There’s no need for such simple objects to have such dense meshes; try remodeling them more efficiently. Or you may have the subsurf modifier set way too high. Also turn off Ray in the rendering panels if you don’t need ray tracing.

To expand a bit on what CD38 said, add a Decimate Modifier to each of those (two ??) objects) … or each object if there’s more than two there, then adjust the Decimate/Ratio downwards to the minimum that still gives you a satisfactory result. Then (optionally) press the Apply button beside the modifer to make the changes permanent.

Also turn off the Ray(tracing) and OSA buttons to decrease the render time. Ray especially will make the biggest difference in reducing render times.

Mike

Harddrive thrashing? what youmean with that? I am not so very good in computer technical stuff really. Sorry for that.

Welcome to the forums. That means that your hard drive is continually running.

cheers,

Bob

On Windows, with 1GB memory and 1.36GB memory usage, I’d say you’re thrashing!:smiley: You want to stay within your available memory, 'cause otherwise the OS sends some things to the hard drive, and this is muchmuch slower. Window seems to swap at the drop of a hat…
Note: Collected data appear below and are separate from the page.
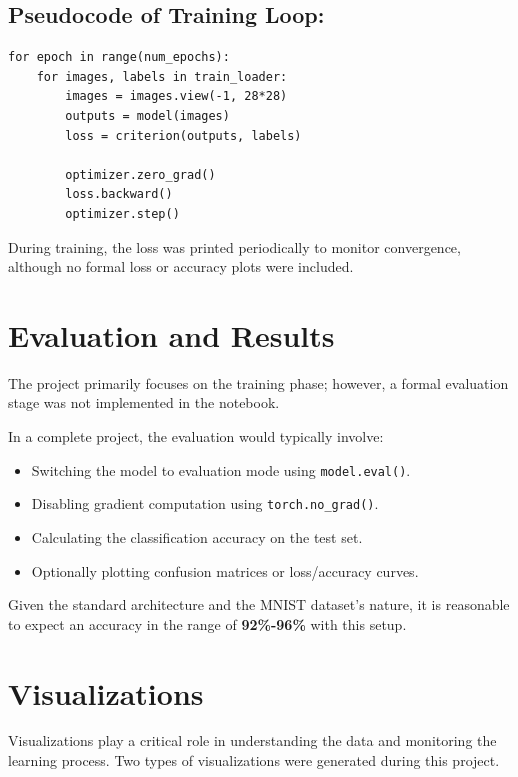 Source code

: \documentclass{article}
\begin{document}
\subsection*{Pseudocode of Training Loop:}
\begin{verbatim}
for epoch in range(num_epochs):
    for images, labels in train_loader:
        images = images.view(-1, 28*28)
        outputs = model(images)
        loss = criterion(outputs, labels)

        optimizer.zero_grad()
        loss.backward()
        optimizer.step()
\end{verbatim}

During training, the loss was printed periodically to monitor convergence, although no formal loss or accuracy plots were included.

\section{Evaluation and Results}
The project primarily focuses on the training phase; however, a formal evaluation stage was not implemented in the notebook.

In a complete project, the evaluation would typically involve:
\begin{itemize}
    \item Switching the model to evaluation mode using \texttt{model.eval()}.
    \item Disabling gradient computation using \texttt{torch.no\_grad()}.
    \item Calculating the classification accuracy on the test set.
    \item Optionally plotting confusion matrices or loss/accuracy curves.
\end{itemize}

Given the standard architecture and the MNIST dataset's nature, it is reasonable to expect an accuracy in the range of \textbf{92\%-96\%} with this setup.

\section{Visualizations}
Visualizations play a critical role in understanding the data and monitoring the learning process. Two types of visualizations were generated during this project.
\end{document}
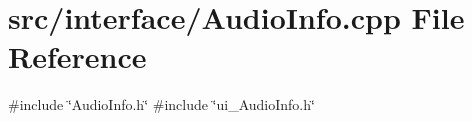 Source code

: \section{src/interface/\+Audio\+Info.cpp File Reference}
\label{_audio_info_8cpp}
{\ttfamily \#include \char`\"{}Audio\+Info.\+h\char`\"{}}\newline
{\ttfamily \#include \char`\"{}ui\+\_\+\+Audio\+Info.\+h\char`\"{}}\newline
I would disable WinMem. Your scene is big, but a rendering that size shouldn’t be locking you up. Try turning options off (raytracing, OSA, AO) until you start getting reasonable results, then restore things one by one. And don’t use so many polygons!

RS

Fits best to the topic: Do the different programs and renderers have the same limits regarding memory usage or do some programs have advantages? How are high poly scenes rendered then? Or is the optimization to reduce polycount that extreme?

Best regards,
Martin

The ultimate answer: It depends :smiley:
Raytracers often have very efficient ways to reference the same object thousands of times, so you can have a forest with a total of several billion polygons easily, but the trees all the same. On the other side, many scanline renderers have the ability to do efficient micro-triangle displacement, hair, fur etc. something that is a lot more difficult to do with raytracers (though not impossible).
Acceleration structures in raytracers are also a trade-off between memory usage, preparation time, and performance, developers may have very different priorities there…the ultimate solution has yet to be found.

But in general, if you need 0.7 Mio polygons for a scene like the one above, you’re clearly an inefficient modeler and will probably never be able to make as detail rich scenes as good artists unless you compensate with very expensive hardware :wink:

Detail not only comes from raw polygon masses, in a static scene, having several times more polygons than your final rendering has pixels often indicates you’re wasting a lot of polys in places where no one will ever see them.
With animations, things are not so easy of course…and some (only some?) people also do complex scenes for pure love of detail, which can only be seen in detail renderings or extreme resolutions.

Raytracers often have very efficient ways to reference the same object thousands of times, so you can have a forest with a total of several billion polygons easily, but the trees all the same. On the other side, many scanline renderers have the ability to do efficient micro-triangle displacement, hair, fur etc. something that is a lot more difficult to do with raytracers (though not impossible).
Acceleration structures in raytracers are also a trade-off between memory usage, preparation time, and performance, developers may have very different priorities there…the ultimate solution has yet to be found.
Any experience with Blender/Yafray so far on this? I never observed something like this in Blender. Even linked duplicate always creates more vertices.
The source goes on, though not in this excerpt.